L’effet d’amplification suscité par la curiosité des gens choqués par les abus verbaux et leur reprise un peu partout feront le reste. L’insulte permet aussi d’inhiber toute idée contraire dans le débat politique sénégalais. A court d’arguments, il est plus simple de maudire des mères. Le chroniqueur Hamidou Anne avait alerté sur cet état de terrorisme par la parole dans un de ses articles, «Vos attaques sont nos médailles». Akhlou Brick et Ngaaka Blindé ont leurs studios d’enregistrement et la force du stream pour s’invectiver, nos politiciens ont les plateaux télévisés, les colonnes de journaux et les réseaux sociaux.
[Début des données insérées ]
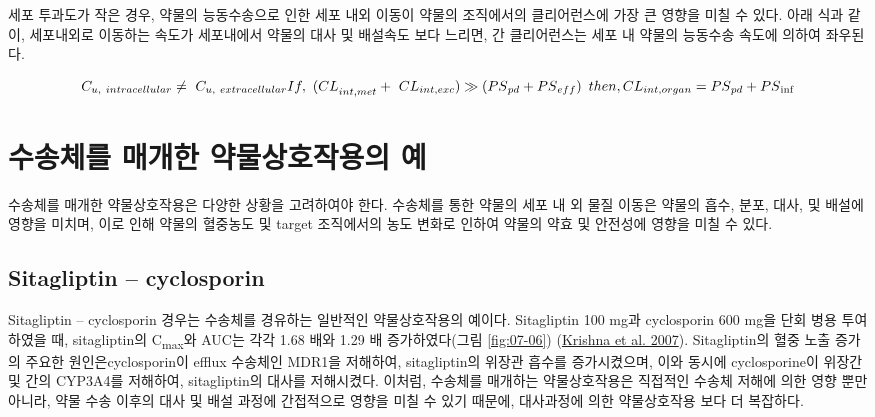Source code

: \documentclass[
  11pt,
  krantz2, a4paper, twoside]{krantz}
\begin{document}
세포 투과도가 작은 경우, 약물의 능동수송으로 인한 세포 내외 이동이
약물의 조직에서의 클리어런스에 가장 큰 영향을 미칠 수 있다. 아래 식과
같이, 세포내외로 이동하는 속도가 세포내에서 약물의 대사 및 배설속도
보다 느리면, 간 클리어런스는 세포 내 약물의 능동수송 속도에 의하여
좌우된다.

\[
C_{u,\ intracellular} \neq \ C_{u,\ extracellular} \\
{If,\ (CL}_{int,met} + \ {CL}_{int,exc}) \gg \left( {PS}_{pd} + {PS}_{eff} \right)\ then, \\
{CL}_{int,organ} = {PS}_{pd} + {PS}_{\inf}
\]

\hypertarget{uxc218uxc1a1uxccb4uxb97c-uxb9e4uxac1cuxd55c-uxc57duxbb3cuxc0c1uxd638uxc791uxc6a9uxc758-uxc608}{%
\section{수송체를 매개한 약물상호작용의 예}\label{uxc218uxc1a1uxccb4uxb97c-uxb9e4uxac1cuxd55c-uxc57duxbb3cuxc0c1uxd638uxc791uxc6a9uxc758-uxc608}}

수송체를 매개한 약물상호작용은 다양한 상황을 고려하여야 한다. 수송체를
통한 약물의 세포 내 외 물질 이동은 약물의 흡수, 분포, 대사, 및 배설에
영향을 미치며, 이로 인해 약물의 혈중농도 및 target 조직에서의 농도
변화로 인하여 약물의 약효 및 안전성에 영향을 미칠 수 있다.

\hypertarget{sitagliptin-cyclosporin}{%
\subsection{Sitagliptin -- cyclosporin}\label{sitagliptin-cyclosporin}}

Sitagliptin -- cyclosporin 경우는 수송체를 경유하는 일반적인
약물상호작용의 예이다. Sitagliptin 100 mg과 cyclosporin 600 mg을 단회
병용 투여하였을 때, sitagliptin의 C\textsubscript{max}와 AUC는 각각 1.68 배와 1.29 배
증가하였다(그림 \ref{fig:07-06}) (\protect\hyperlink{ref-krishna2007effect}{Krishna et al. 2007}). Sitagliptin의 혈중 노출
증가의 주요한 원인은cyclosporin이 efflux 수송체인 MDR1을 저해하여,
sitagliptin의 위장관 흡수를 증가시켰으며, 이와 동시에 cyclosporine이
위장간 및 간의 CYP3A4를 저해하여, sitagliptin의 대사를 저해시켰다.
이처럼, 수송체를 매개하는 약물상호작용은 직접적인 수송체 저해에 의한
영향 뿐만 아니라, 약물 수송 이후의 대사 및 배설 과정에 간접적으로 영향을
미칠 수 있기 때문에, 대사과정에 의한 약물상호작용 보다 더 복잡하다.
\end{document}
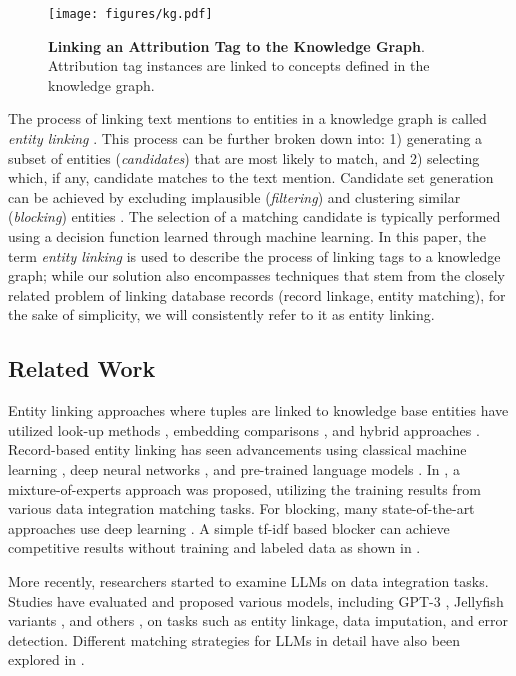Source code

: \begin{figure}
    \centering
    \texttt{[image: figures/kg.pdf]}
    \caption{\textbf{Linking an Attribution Tag to the Knowledge Graph}. Attribution tag instances are linked to concepts defined in the knowledge graph.}
    \label{fig:knowledge-graph}
\end{figure}

The process of linking text mentions to entities in a knowledge graph is called \emph{entity linking} \cite{Shen2015}. This process can be further broken down into: 1) generating a subset of entities (\emph{candidates}) that are most likely to match, and 2) selecting which, if any, candidate matches to the text mention. Candidate set generation can be achieved by excluding implausible (\emph{filtering}) and clustering similar (\emph{blocking}) entities \cite{Papadakis2020}. The selection of a matching candidate is typically performed using a decision function learned through machine learning. In this paper, the term \emph{entity linking} is used to describe the process of linking tags to a knowledge graph; while our solution also encompasses techniques that stem from the closely related problem of linking database records (record linkage, entity matching), for the sake of simplicity, we will consistently refer to it as entity linking.

\subsection{Related Work}

Entity linking approaches where tuples are linked to knowledge base entities have utilized look-up methods \cite{Ritze2015}, embedding comparisons \cite{Deng2020}, and hybrid approaches \cite{Efthymiou2017}. Record-based entity linking has seen advancements using classical machine learning \cite{Konda2016}, deep neural networks \cite{Mudgal2018}, and pre-trained language models \cite{Li2020}. In \cite{Tu2023}, a mixture-of-experts approach was proposed, utilizing the training results from various data integration matching tasks. For blocking, many state-of-the-art approaches use deep learning \cite{Li2020, Thirumuruganathan2021, Wang2023, Brinkmann2024}. A simple tf-idf based blocker can achieve competitive results without training and labeled data as shown in \cite{Paulsen2023}.

More recently, researchers started to examine LLMs on data integration tasks. Studies have evaluated and proposed various models, including GPT-3 \cite{Narayan2022}, Jellyfish variants \cite{Zhang2024}, and others \cite{Peeters2024}, on tasks such as entity linkage, data imputation, and error detection. Different matching strategies for LLMs in detail have also been explored in \cite{Peeters2024, Wang2024}.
L’usage de l’insulte, aussi bien pour les politiciens que les rappeurs, répond à des objectifs précis et avec une méthode spécifique, un groupe de rap français s’appelait bien NTM (c’est dire). On regrettera les dommages que la poursuite de gains par l’insulte créeront à tout ce qu’il y a comme codes formels, convenances et règles de bienséance dans un espace public civilisé. Quand ceux qui sont à des positions exposées ne se privent pas de jurons, la gratuité et la généralisation de l’insulte dans toutes les sphères sont une conséquence de fait. On dit de la violence du verbe qu’elle est annonciatrice des abus physiques, espérons nous tromper.